Other maintenance issues to note:
- sticky cavity sliding door (try to avoid cavity sliding doors where possible)
- hanging clothes rail in our laundry robe was missed and they still haven't attended to complete
- two toilet flushes out of three are faulty and our SS has admitted to CG having trouble with their toilets (in this case, not sure why they continue to use these toilets)
- three of our door handles have already broken or are loose/faulty
- silicon seals/beading has cracked and will require re-caulking

One win is that our crossover has been completed. This allows us to access our driveway and garage. The crossover looks really good and we're happy the angles were calculated well so our cars don't bottom out. Thanks FM for your work here. A job really well done.

Monday, 18 March 2013

Exposed Aggregate Driveway

We have a driveway!

The guys worked efficiently to get this job done so we can access the garage. They came back early to ensure everything was set before the cement mixer arrived. The cement mix is poured in and very quickly spread out and then smoothed out.

The aggregate stones can not actually be seen when the mix is initially poured. It actually looks like simple coloured concrete when first poured.

It's left to set overnight and then the guys returned the next day to blast the cement with a very high pressure hose (3000psi). Like magic, the surface layer of cement is blasted away to reveal the beautiful aggregate mix beneath.

We chose our aggregate mix from Mentone PreMix who were very easy to deal with. We are very happy with the colour choice (Nurten Standard). Our landscaper explained why the mix was a very good mix; even after the very high pressure blasting, only a hand full of aggregate stones were displaced. Lesser quality mixes would see more stones displaced, and the more stones displaced, the more the mix just looks like asphalt!
Our concreter has done an awesome job. The driveway looks great. It falls away from the garage nicely. Today he organised a guy to return to saw cut the concrete (important to ensure the concrete does not crack) and tomorrow, the driveway will be sealed.

The driveway feels really good under bare feet. It has grip. Looks great. There are different quality aggregate mixes. We are very happy with this one and very happy with the work of our landscaper and concreter. Excellent organisation and coordination resulted in a job really well done.

We can't wait for the rest of our landscaping works to start. This will transform the house to yet another level.

Monday, 11 March 2013

Landscaping Commences

We've retained Summit Landscape Consultants for the landscape architecture and landscape works. To date they have been super professional to deal with. Their quoting was accurate and detailed. Their director, GC, is a qualified landscape architect and a great bloke.
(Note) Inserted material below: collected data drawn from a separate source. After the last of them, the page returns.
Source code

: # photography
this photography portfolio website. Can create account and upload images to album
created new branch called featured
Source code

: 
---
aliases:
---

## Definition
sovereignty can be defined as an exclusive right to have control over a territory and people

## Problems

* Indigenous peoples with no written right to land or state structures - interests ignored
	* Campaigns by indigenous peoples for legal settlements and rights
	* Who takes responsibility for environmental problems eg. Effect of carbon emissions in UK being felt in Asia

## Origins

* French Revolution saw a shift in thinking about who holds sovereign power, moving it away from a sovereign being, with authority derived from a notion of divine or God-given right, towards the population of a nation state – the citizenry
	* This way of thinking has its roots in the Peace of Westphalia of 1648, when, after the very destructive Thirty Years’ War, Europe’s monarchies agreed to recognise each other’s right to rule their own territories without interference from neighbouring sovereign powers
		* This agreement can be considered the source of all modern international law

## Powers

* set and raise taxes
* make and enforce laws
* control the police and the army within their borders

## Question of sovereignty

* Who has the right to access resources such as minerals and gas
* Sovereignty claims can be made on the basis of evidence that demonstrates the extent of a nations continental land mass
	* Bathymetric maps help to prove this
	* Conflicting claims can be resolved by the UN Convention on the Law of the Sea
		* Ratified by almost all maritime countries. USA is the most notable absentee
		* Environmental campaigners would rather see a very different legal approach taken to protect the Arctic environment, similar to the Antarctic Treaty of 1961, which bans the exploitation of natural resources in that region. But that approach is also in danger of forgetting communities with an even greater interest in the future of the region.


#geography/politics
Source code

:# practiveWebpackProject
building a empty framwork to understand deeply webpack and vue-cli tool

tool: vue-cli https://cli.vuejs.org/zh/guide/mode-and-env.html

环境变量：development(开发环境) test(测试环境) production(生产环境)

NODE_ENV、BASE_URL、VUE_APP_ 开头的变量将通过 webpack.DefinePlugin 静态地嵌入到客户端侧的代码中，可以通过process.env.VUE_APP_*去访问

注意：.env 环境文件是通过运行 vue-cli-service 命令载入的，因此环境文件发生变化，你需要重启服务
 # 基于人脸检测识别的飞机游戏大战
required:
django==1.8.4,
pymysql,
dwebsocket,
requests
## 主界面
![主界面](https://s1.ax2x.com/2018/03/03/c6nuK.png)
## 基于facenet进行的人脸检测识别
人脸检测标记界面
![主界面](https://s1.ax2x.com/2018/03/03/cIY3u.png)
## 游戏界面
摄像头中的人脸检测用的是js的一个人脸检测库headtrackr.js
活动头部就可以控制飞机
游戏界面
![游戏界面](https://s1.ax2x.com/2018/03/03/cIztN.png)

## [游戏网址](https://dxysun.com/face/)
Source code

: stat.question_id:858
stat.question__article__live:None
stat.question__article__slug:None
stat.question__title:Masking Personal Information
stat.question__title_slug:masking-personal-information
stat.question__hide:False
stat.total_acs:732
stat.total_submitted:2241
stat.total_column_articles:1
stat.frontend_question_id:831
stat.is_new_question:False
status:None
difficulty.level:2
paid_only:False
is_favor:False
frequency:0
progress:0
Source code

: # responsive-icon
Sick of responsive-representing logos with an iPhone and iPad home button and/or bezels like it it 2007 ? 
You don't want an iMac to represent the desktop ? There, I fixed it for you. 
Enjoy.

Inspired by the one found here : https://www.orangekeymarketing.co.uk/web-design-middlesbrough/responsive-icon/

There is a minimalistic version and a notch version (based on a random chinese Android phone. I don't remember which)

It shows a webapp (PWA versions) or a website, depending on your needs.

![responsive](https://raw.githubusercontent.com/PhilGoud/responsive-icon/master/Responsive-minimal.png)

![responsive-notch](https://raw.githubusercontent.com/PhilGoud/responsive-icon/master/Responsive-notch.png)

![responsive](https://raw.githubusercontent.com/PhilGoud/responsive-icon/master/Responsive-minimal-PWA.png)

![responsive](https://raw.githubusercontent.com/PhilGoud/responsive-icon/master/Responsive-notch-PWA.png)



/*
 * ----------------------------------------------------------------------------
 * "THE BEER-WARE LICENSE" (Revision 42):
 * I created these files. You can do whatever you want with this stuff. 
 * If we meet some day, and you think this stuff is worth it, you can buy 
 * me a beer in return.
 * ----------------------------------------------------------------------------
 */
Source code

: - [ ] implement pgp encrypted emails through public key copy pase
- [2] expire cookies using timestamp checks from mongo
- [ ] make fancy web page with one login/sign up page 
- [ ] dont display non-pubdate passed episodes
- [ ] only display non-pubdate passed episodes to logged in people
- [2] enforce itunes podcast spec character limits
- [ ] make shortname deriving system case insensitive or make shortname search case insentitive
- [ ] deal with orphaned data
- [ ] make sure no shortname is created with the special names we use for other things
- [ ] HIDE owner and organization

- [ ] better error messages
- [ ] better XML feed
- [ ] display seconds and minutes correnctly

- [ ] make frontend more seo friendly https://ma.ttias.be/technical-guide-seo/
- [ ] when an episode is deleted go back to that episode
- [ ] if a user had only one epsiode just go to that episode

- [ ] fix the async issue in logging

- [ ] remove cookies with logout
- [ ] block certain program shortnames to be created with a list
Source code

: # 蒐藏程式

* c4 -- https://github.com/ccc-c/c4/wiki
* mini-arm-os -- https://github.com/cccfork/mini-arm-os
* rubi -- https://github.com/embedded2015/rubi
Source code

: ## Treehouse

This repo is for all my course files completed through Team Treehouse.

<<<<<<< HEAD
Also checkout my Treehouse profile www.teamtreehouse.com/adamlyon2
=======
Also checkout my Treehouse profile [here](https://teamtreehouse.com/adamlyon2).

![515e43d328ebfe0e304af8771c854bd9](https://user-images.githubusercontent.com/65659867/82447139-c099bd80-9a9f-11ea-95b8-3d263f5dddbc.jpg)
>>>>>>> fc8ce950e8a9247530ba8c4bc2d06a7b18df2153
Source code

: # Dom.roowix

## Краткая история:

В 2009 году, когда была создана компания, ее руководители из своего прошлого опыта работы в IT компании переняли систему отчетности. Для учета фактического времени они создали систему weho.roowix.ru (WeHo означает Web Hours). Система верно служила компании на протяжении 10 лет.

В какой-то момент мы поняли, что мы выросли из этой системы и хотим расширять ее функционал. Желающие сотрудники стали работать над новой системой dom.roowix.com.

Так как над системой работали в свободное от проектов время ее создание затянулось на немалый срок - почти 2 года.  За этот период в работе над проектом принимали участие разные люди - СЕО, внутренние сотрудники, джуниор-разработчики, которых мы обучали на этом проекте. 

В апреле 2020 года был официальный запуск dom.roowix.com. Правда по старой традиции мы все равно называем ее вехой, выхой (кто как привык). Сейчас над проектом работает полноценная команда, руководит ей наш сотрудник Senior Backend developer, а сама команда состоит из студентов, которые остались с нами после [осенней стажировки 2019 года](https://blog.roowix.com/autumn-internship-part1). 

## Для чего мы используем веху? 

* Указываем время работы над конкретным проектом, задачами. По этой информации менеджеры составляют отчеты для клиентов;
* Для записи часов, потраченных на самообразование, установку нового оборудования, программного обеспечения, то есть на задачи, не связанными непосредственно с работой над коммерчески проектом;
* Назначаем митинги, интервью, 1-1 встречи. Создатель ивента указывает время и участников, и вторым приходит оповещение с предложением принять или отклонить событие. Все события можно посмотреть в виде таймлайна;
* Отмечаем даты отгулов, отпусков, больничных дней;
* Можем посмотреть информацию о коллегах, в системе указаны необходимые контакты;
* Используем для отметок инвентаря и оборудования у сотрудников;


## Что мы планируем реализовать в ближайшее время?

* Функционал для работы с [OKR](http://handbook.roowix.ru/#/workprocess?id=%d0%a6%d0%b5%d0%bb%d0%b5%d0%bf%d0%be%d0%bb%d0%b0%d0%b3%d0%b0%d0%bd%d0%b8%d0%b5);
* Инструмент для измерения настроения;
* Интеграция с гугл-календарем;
Not only does he appear to have the relevant skills and knowledge - he's already given us some great "out-of-the-box" ideas which we will incorporate into our design - he also has a great attitude, very relaxed and easy to talk to. We can't wait to see what he and his team can create around our home.

Last week the machines rolled in again to dig and excavate to create the correct levels for our driveway, front porch, rear outdoor room and rear courtyard. The steel mesh and form work has also been laid out in preparation for the concrete pour on Thursday. Summit's concreter is also a great bloke who seems to be very experienced too. We've chosen an exposed aggregate concrete for the driveway.

The only problem we noted was the fact that our termite protection barrier around the side of the front porch is too high. It presently sits above the height of the garage floor (another result of the drop in garage floor height) and will need to be lowered to below this level so the concrete for the driveway can be poured over it. CG have already been informed of this and will return to rectify. They know this needs to be done by Thursday.

Monday, 4 March 2013

Post-Handover Maintenance Issues

Having had a few nights now in our new home, there are some things we'd like to point out and a few tips we thought we'd share.

1. The night of handover (last Wed), we noticed damp carpet upstairs but could not see where water was coming from because our first floor lights did not work. In the morning, we noticed the smoke alarm was dripping water and so called CG. Electrician attended and after climbing into the roof space, found the evaporative cooling unit (Brivis) to be leaking, which in turn flooded the smoke alarm and this was causing the safety switch to trip. Brivis has since attended and confirmed that there's nothing wrong with the unit and suggested that sometimes water can spill during the commissioning of the heating/cooling. As long as there are no more leaks or water in the roof space, we're happy. TIP: after your AC has been commissioned, run it immediately for the whole day at a high fan speed - this will test if there are any issues like a leak or a faulty unit.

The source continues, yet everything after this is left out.